#### [Exercise]
Every line of the records below from the line with "django_template | 34.7" up to and including the line with "58.0 ms: 1.16x" must be reproduced exactly, and no line outside that range.

#### [Given information]
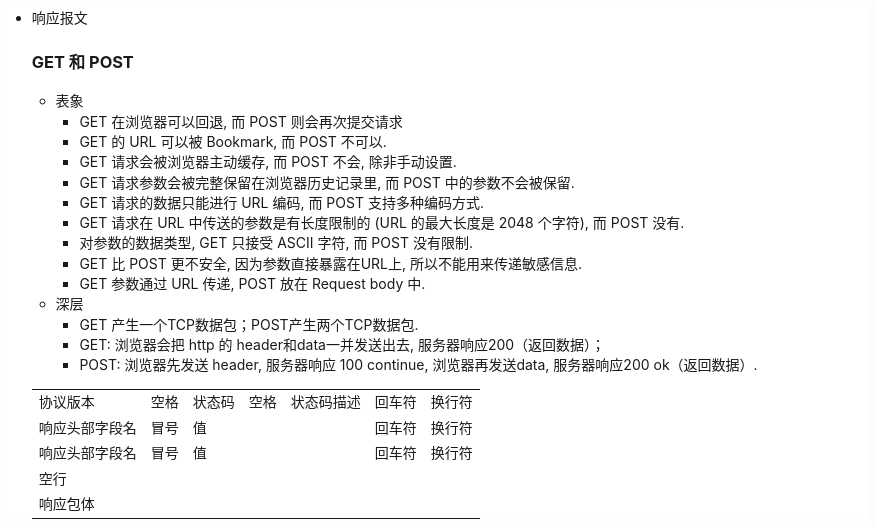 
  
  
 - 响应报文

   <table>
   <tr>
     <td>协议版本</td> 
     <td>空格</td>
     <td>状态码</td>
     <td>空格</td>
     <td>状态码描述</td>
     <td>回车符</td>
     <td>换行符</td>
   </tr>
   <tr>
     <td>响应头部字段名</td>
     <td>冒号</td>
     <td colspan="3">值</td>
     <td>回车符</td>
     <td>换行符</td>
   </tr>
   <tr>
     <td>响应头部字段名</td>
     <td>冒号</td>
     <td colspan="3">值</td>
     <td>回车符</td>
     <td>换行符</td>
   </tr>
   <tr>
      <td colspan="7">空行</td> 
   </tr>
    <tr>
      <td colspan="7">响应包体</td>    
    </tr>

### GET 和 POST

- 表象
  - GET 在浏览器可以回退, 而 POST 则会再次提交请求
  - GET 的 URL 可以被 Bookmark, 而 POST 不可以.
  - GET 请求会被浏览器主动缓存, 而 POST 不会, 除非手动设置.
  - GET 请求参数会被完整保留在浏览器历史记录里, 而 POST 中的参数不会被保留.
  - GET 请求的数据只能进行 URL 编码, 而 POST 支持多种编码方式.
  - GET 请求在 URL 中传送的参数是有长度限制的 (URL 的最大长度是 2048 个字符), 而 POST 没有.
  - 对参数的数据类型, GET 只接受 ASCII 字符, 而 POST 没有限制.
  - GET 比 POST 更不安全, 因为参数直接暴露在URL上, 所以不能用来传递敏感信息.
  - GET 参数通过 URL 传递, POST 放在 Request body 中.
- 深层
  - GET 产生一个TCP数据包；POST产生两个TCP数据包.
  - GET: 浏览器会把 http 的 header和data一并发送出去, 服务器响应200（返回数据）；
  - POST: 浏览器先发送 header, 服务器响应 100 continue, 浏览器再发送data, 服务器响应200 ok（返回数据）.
--
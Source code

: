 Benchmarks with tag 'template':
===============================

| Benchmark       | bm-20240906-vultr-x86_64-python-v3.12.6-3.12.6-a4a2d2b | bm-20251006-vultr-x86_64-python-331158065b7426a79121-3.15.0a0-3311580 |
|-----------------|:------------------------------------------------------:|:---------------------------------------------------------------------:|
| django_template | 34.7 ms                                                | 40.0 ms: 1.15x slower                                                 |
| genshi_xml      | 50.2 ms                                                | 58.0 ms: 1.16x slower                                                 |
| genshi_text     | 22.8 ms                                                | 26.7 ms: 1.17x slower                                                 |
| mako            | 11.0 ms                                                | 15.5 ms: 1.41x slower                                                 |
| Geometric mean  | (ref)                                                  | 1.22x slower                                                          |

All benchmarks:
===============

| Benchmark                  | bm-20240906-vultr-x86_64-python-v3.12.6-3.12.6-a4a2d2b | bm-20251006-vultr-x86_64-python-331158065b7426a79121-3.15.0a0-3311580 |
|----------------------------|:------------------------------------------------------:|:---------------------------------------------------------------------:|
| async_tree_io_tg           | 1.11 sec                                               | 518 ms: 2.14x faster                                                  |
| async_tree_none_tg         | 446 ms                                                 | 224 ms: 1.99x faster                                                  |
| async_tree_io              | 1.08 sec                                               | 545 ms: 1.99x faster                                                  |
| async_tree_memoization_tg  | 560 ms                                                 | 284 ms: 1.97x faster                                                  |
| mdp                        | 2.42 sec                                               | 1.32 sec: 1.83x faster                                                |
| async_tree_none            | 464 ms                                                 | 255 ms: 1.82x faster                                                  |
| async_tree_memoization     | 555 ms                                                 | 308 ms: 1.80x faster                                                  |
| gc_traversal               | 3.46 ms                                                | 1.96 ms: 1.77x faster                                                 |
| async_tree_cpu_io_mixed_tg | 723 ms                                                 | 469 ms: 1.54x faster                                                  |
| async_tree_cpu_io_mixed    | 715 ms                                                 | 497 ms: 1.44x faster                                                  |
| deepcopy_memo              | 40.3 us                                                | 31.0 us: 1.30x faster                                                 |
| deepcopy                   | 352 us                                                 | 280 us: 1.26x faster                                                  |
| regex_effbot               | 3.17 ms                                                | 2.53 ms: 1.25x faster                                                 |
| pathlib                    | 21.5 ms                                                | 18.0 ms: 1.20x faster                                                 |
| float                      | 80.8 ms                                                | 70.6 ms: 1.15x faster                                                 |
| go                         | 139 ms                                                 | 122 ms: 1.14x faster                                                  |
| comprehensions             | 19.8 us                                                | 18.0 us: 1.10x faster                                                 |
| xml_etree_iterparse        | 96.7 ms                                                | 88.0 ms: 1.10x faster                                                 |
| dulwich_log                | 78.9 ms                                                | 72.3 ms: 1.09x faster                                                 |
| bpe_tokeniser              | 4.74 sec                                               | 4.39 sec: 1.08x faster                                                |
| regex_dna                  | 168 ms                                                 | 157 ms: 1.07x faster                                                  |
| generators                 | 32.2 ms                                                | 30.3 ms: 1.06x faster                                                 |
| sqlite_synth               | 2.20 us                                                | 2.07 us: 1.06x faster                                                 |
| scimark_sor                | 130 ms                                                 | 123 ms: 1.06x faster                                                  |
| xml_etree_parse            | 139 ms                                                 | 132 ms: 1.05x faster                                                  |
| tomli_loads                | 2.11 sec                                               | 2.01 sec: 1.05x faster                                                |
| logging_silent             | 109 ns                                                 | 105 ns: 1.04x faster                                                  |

#### [Solution]
| django_template | 34.7 ms                                                | 40.0 ms: 1.15x slower                                                 |
| genshi_xml      | 50.2 ms                                                | 58.0 ms: 1.16x slower                                                 |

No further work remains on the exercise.